1. Field of the Invention
The present invention relates to magnetostrictive load sensors for electromagnetically detecting a load through the magnetostrictive effect.
2. Description of the Background Art
Magnetostrictive load sensors have conventionally been developed as sensors for detecting a load. A magnetostrictive load sensor detects a load by converting a change in the magnetic properties of a member to which the load is applied into a change in voltage, and outputting the change in voltage (refer to, e.g., JP 2003-57128).
A magnetostrictive load sensor according to JP 2003-57128 includes a sheet metal case, a detecting rod of a magnetic material, and a coil that is wound around a bobbin.
The case includes an upper case having an approximate bell shape and a receiving case having an approximate disk shape. The upper case is provided with an opening through an upper end, and also provided with a case flange extending around a lower end. An outer periphery of the receiving case is provided with four cut and raised portions at equal distances.

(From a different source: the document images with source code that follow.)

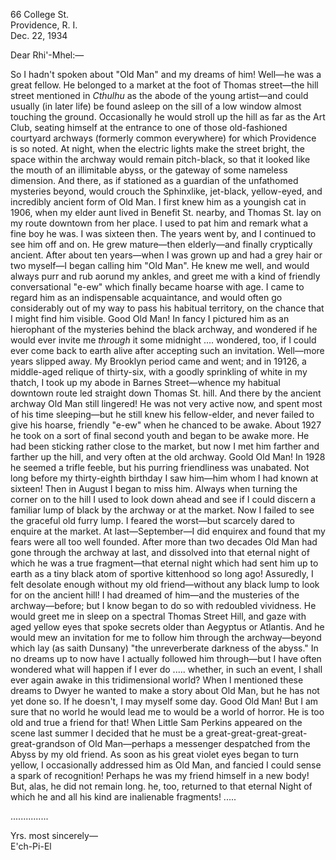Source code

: 66 College St.  
Providence, R. I.  
Dec. 22, 1934

Dear Rhi'-Mhel:—

So I hadn't spoken about "Old Man" and my dreams of him! Well—he was a great fellow. He belonged to a market at the foot of Thomas street—the hill street mentioned in *Cthulhu* as the abode of the young artist—and could usually (in later life) be found asleep on the sill of a low window almost touching the ground. Occasionally he would stroll up the hill as far as the Art Club, seating himself at the entrance to one of those old-fashioned courtyard archways (formerly common everywhere) for which Providence is so noted. At night, when the electric lights make the street bright, the space within the archway would remain pitch-black, so that it looked like the mouth of an illimitable abyss, or the gateway of some nameless dimension. And there, as if stationed as a guardian of the unfathomed mysteries beyond, would crouch the Sphinxlike, jet-black, yellow-eyed, and incredibly ancient form of Old Man. I first knew him as a youngish cat in 1906, when my elder aunt lived in Benefit St. nearby, and Thomas St. lay on my route downtown from her place. I used to pat him and remark what a fine boy he was. I was sixteen then. The years went by, and I continued to see him off and on. He grew mature—then elderly—and finally cryptically ancient. After about ten years—when I was grown up and had a grey hair or two myself—I began calling him "Old Man". He knew me well, and would always purr and rub aorund my ankles, and greet me with a kind of friendly conversational "e-ew" which finally became hoarse with age. I came to regard him as an indispensable acquaintance, and would often go considerably out of my way to pass his habitual territory, on the chance that I might find him visible. Good Old Man! In fancy I pictured him as an hierophant of the mysteries behind the black archway, and wondered if he would ever invite me *through* it some midnight .... wondered, too, if I could ever come back to earth alive after accepting such an invitation. Well—more years slipped away. My Brooklyn period came and went; and in 19126, a middle-aged relique of thirty-six, with a goodly sprinkling of white in my thatch, I took up my abode in Barnes Street—whence my habitual downtown route led straight down Thomas St. hill. And there by the ancient archway Old Man still lingered! He was not very active now, and spent most of his time sleeping—but he still knew his fellow-elder, and never failed to give his hoarse, friendly "e-ew" when he chanced to be awake. About 1927 he took on a sort of final second youth and began to be awake more. He had been sticking rather close to the market, but now I met him farther and farther up the hill, and very often at the old archway. Goold Old Man! In 1928 he seemed a trifle feeble, but his purring friendliness was unabated. Not long before my thirty-eighth birthday I saw him—him whom I had known at sixteen! Then in August I began to miss him. Always when turning the corner on to the hill I used to look down ahead and see if I could discern a familiar lump of black by the archway or at the market. Now I failed to see the graceful old furry lump. I feared the worst—but scarcely dared to enquire at the market. At last—September—I did enquirex and found that my fears were all too well founded. After more than two decades Old Man had gone through the archway at last, and dissolved into that eternal night of which he was a true fragment—that eternal night which had sent him up to earth as a tiny black atom of sportive kittenhood so long ago! Assuredly, I felt desolate enough without my old friend—without any black lump to look for on the ancient hill! I had dreamed of him—and the musteries of the archway—before; but I know began to do so with redoubled vividness. He would greet me in sleep on a spectral Thomas Street Hill, and gaze with aged yellow eyes that spoke secrets older than Aegyptus or Atlantis. And he would mew an invitation for me to follow him through the archway—beyond which lay (as saith Dunsany) "the unreverberate darkness of the abyss." In no dreams up to now have I actually followed him through—but I have often wondered what will happen if I ever do ..... whether, in such an event, I shall ever again awake in this tridimensional world? When I mentioned these dreams to Dwyer he wanted to make a story about Old Man, but he has not yet done so. If he doesn't, I may myself some day. Good Old Man! But I am sure that no world he would lead me to would be a world of horror. He is too old and true a friend for that! When Little Sam Perkins appeared on the scene last summer I decided that he must be a great-great-great-great-great-grandson of Old Man—perhaps a messenger despatched from the Abyss by my old friend. As soon as his great violet eyes began to turn yellow, I occasionally addressed him as Old Man, and fancied I could sense a spark of recognition! Perhaps he was my friend himself in a new body! But, alas, he did not remain long. he, too, returned to that eternal Night of which he and all his kind are inalienable fragments! .....

...............

Yrs. most sincerely—  
E'ch-Pi-El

The detecting rod has a bar-shaped portion that extends in the vertical direction, and a rod flange that is formed around a lower end. The bar-shaped portion and the rod flange are integral with each other. A central portion of the bobbin that is wound with the coil is provided with a through hole that extends vertically along the axial center of the coil.
A method of manufacturing this magnetostrictive load sensor includes inserting the detecting rod into the through hole in the bobbin, arranging the rod flange of the detecting rod at a predetermined position (approximate center) of the receiving case, and covering the receiving case with the upper case. The case flange of the upper case thus comes in contact with the outer periphery of the receiving case. The upper end of the bar-shaped portion of the detecting rod projects upwardly through the opening of the upper end of the upper case.
In this state, the four cut and raised portions of the receiving case are bent onto the case flange of the upper case and caulked. In this way, the receiving case and the upper case are secured to each other.
The lower end of the upper case is provided with a notch. A cylindrical cover is formed at this notch which extends a predetermined length in a side direction of the case.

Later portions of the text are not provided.